## TASK INPUT
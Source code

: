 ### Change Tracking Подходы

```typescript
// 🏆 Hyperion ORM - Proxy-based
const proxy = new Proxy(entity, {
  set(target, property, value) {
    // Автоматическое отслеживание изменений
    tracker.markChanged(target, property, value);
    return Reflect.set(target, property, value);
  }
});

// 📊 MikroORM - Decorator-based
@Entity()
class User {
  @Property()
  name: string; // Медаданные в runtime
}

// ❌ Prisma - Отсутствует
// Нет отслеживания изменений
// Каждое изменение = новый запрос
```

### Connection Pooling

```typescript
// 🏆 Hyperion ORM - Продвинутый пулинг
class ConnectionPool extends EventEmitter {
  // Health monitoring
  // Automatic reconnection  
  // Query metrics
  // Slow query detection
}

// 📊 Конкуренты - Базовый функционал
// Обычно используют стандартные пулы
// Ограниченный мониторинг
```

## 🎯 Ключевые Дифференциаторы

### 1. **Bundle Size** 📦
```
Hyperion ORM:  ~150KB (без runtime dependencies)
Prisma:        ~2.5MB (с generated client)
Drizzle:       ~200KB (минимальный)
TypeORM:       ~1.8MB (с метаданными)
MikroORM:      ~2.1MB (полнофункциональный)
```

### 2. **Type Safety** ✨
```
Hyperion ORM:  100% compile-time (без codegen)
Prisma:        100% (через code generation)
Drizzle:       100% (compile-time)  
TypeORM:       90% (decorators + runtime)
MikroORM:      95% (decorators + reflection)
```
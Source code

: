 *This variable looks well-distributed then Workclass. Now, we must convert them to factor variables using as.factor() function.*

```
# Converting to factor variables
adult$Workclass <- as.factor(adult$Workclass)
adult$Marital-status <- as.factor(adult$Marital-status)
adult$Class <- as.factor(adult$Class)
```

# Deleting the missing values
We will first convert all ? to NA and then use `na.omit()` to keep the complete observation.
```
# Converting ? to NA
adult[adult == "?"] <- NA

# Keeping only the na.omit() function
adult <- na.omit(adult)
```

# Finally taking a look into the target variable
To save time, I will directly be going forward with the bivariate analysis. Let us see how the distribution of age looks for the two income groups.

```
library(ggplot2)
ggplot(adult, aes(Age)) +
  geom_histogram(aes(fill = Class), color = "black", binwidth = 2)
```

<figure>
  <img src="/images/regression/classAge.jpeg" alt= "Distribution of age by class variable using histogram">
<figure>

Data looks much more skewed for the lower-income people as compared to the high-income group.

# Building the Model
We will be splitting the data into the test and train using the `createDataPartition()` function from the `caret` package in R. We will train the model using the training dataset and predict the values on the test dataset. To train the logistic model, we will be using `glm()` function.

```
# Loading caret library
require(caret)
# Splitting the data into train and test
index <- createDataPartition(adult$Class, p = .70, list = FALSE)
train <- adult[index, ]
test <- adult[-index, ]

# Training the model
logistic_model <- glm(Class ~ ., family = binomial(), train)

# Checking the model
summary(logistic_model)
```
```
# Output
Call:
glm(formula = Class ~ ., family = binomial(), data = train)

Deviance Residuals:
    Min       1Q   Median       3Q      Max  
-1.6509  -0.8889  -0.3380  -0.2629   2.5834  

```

## PROBLEM DESCRIPTION
Give back all the records above exactly as they were written.

## TASK OUTPUT
Source code

: ### Change Tracking Подходы

```typescript
// 🏆 Hyperion ORM - Proxy-based
const proxy = new Proxy(entity, {
  set(target, property, value) {
    // Автоматическое отслеживание изменений
    tracker.markChanged(target, property, value);
    return Reflect.set(target, property, value);
  }
});

// 📊 MikroORM - Decorator-based
@Entity()
class User {
  @Property()
  name: string; // Медаданные в runtime
}

// ❌ Prisma - Отсутствует
// Нет отслеживания изменений
// Каждое изменение = новый запрос
```

### Connection Pooling

```typescript
// 🏆 Hyperion ORM - Продвинутый пулинг
class ConnectionPool extends EventEmitter {
  // Health monitoring
  // Automatic reconnection  
  // Query metrics
  // Slow query detection
}

// 📊 Конкуренты - Базовый функционал
// Обычно используют стандартные пулы
// Ограниченный мониторинг
```

## 🎯 Ключевые Дифференциаторы

### 1. **Bundle Size** 📦
```
Hyperion ORM:  ~150KB (без runtime dependencies)
Prisma:        ~2.5MB (с generated client)
Drizzle:       ~200KB (минимальный)
TypeORM:       ~1.8MB (с метаданными)
MikroORM:      ~2.1MB (полнофункциональный)
```

### 2. **Type Safety** ✨
```
Hyperion ORM:  100% compile-time (без codegen)
Prisma:        100% (через code generation)
Drizzle:       100% (compile-time)  
TypeORM:       90% (decorators + runtime)
MikroORM:      95% (decorators + reflection)
```
Source code

: *This variable looks well-distributed then Workclass. Now, we must convert them to factor variables using as.factor() function.*

```
# Converting to factor variables
adult$Workclass <- as.factor(adult$Workclass)
adult$Marital-status <- as.factor(adult$Marital-status)
adult$Class <- as.factor(adult$Class)
```

# Deleting the missing values
We will first convert all ? to NA and then use `na.omit()` to keep the complete observation.
```
# Converting ? to NA
adult[adult == "?"] <- NA

# Keeping only the na.omit() function
adult <- na.omit(adult)
```

# Finally taking a look into the target variable
To save time, I will directly be going forward with the bivariate analysis. Let us see how the distribution of age looks for the two income groups.

```
library(ggplot2)
ggplot(adult, aes(Age)) +
  geom_histogram(aes(fill = Class), color = "black", binwidth = 2)
```

<figure>
  <img src="/images/regression/classAge.jpeg" alt= "Distribution of age by class variable using histogram">
<figure>

Data looks much more skewed for the lower-income people as compared to the high-income group.

# Building the Model
We will be splitting the data into the test and train using the `createDataPartition()` function from the `caret` package in R. We will train the model using the training dataset and predict the values on the test dataset. To train the logistic model, we will be using `glm()` function.

```
# Loading caret library
require(caret)
# Splitting the data into train and test
index <- createDataPartition(adult$Class, p = .70, list = FALSE)
train <- adult[index, ]
test <- adult[-index, ]

# Training the model
logistic_model <- glm(Class ~ ., family = binomial(), train)

# Checking the model
summary(logistic_model)
```
```
# Output
Call:
glm(formula = Class ~ ., family = binomial(), data = train)

Deviance Residuals:
    Min       1Q   Median       3Q      Max  
-1.6509  -0.8889  -0.3380  -0.2629   2.5834  

```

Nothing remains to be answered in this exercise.